[Start of Attachment]
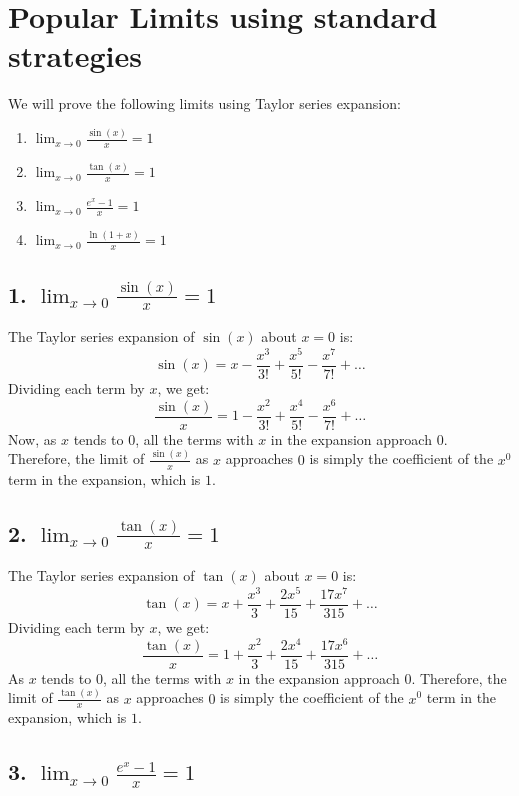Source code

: \section{Popular Limits using standard strategies}

We will prove the following limits using Taylor series expansion:

\begin{outline}
\begin{enumerate}
    \item $\lim_{x \to 0} \frac{\sin(x)}{x} = 1$
    \item $\lim_{x \to 0} \frac{\tan(x)}{x} = 1$
    \item $\lim_{x \to 0} \frac{e^x - 1}{x} = 1$
    \item $\lim_{x \to 0} \frac{\ln(1 + x)}{x} = 1$
\end{enumerate}
\end{outline}

\subsection*{1. $\lim_{x \to 0} \frac{\sin(x)}{x} = 1$}

The Taylor series expansion of $\sin(x)$ about $x = 0$ is:
\[
\sin(x) = x - \frac{x^3}{3!} + \frac{x^5}{5!} - \frac{x^7}{7!} + \ldots
\]
Dividing each term by $x$, we get:
\[
\frac{\sin(x)}{x} = 1 - \frac{x^2}{3!} + \frac{x^4}{5!} - \frac{x^6}{7!} + \ldots
\]
Now, as $x$ tends to $0$, all the terms with $x$ in the expansion approach $0$. Therefore, the limit of $\frac{\sin(x)}{x}$ as $x$ approaches $0$ is simply the coefficient of the $x^0$ term in the expansion, which is $1$.

\subsection*{2. $\lim_{x \to 0} \frac{\tan(x)}{x} = 1$}

The Taylor series expansion of $\tan(x)$ about $x = 0$ is:
\[
\tan(x) = x + \frac{x^3}{3} + \frac{2x^5}{15} + \frac{17x^7}{315} + \ldots
\]
Dividing each term by $x$, we get:
\[
\frac{\tan(x)}{x} = 1 + \frac{x^2}{3} + \frac{2x^4}{15} + \frac{17x^6}{315} + \ldots
\]
As $x$ tends to $0$, all the terms with $x$ in the expansion approach $0$. Therefore, the limit of $\frac{\tan(x)}{x}$ as $x$ approaches $0$ is simply the coefficient of the $x^0$ term in the expansion, which is $1$.

\subsection*{3. $\lim_{x \to 0} \frac{e^x - 1}{x} = 1$}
[End of Attachment]
■ PROBLEM TO WORK ON ■
Lines holding the word "about": say how many there are in the data, and nothing more.

■ EXERCISE OUTPUT ■
2